■ **What you need to do**: Among the entries that follow, some lines contain the word "frontend". Show all of them.

■ **Records supplied**:

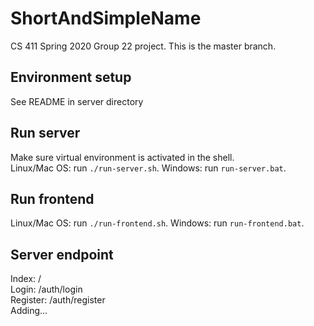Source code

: # ShortAndSimpleName
CS 411 Spring 2020 Group 22 project.
This is the master branch.

## Environment setup
See README in server directory

## Run server
Make sure virtual environment is activated in the shell.\
Linux/Mac OS: run `./run-server.sh`.
Windows: run `run-server.bat`.

## Run frontend
Linux/Mac OS: run `./run-frontend.sh`.
Windows: run `run-frontend.bat`.

## Server endpoint
Index: /\
Login: /auth/login\
Register: /auth/register\
Adding...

■ **Task solution**:
## Run frontend
Linux/Mac OS: run `./run-frontend.sh`.
Windows: run `run-frontend.bat`.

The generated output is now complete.